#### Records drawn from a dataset
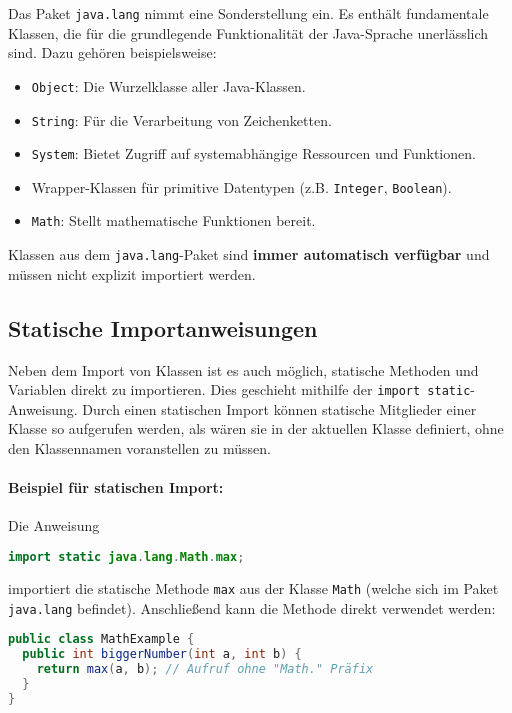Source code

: Das Paket \texttt{java.lang} nimmt eine Sonderstellung ein. Es enthält fundamentale Klassen, die für die grundlegende 
Funktionalität der Java-Sprache unerlässlich sind. Dazu gehören beispielsweise:
\begin{itemize}
    \item \texttt{Object}: Die Wurzelklasse aller Java-Klassen.
    \item \texttt{String}: Für die Verarbeitung von Zeichenketten.
    \item \texttt{System}: Bietet Zugriff auf systemabhängige Ressourcen und Funktionen.
    \item Wrapper-Klassen für primitive Datentypen (z.B. \texttt{Integer}, \texttt{Boolean}).
    \item \texttt{Math}: Stellt mathematische Funktionen bereit.
\end{itemize}
Klassen aus dem \texttt{java.lang}-Paket sind \textbf{immer automatisch verfügbar} und müssen nicht explizit importiert werden.

\subsection{Statische Importanweisungen}
\label{ssec:statische_importe}

Neben dem Import von Klassen ist es auch möglich, statische Methoden und Variablen direkt zu importieren. 
Dies geschieht mithilfe der \texttt{import static}-Anweisung.
Durch einen statischen Import können statische Mitglieder einer Klasse so aufgerufen werden, als wären sie 
in der aktuellen Klasse definiert, ohne den Klassennamen voranstellen zu müssen.

\paragraph{Beispiel für statischen Import:}
Die Anweisung
\begin{lstlisting}[language=Java, caption={Statischer Import der max-Methode}]
import static java.lang.Math.max;
\end{lstlisting}
importiert die statische Methode \texttt{max} aus der Klasse \texttt{Math} (welche sich im Paket \texttt{java.lang} befindet).
Anschließend kann die Methode direkt verwendet werden:
\begin{lstlisting}[language=Java, caption={Verwendung nach statischem Import}]
public class MathExample {
  public int biggerNumber(int a, int b) {
    return max(a, b); // Aufruf ohne "Math." Präfix
  }
}
\end{lstlisting}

#### Problem requirements
Only the lines above that include the word "müssen" belong in the answer; copy each one.

#### Solved problem
Klassen aus dem \texttt{java.lang}-Paket sind \textbf{immer automatisch verfügbar} und müssen nicht explizit importiert werden.
in der aktuellen Klasse definiert, ohne den Klassennamen voranstellen zu müssen.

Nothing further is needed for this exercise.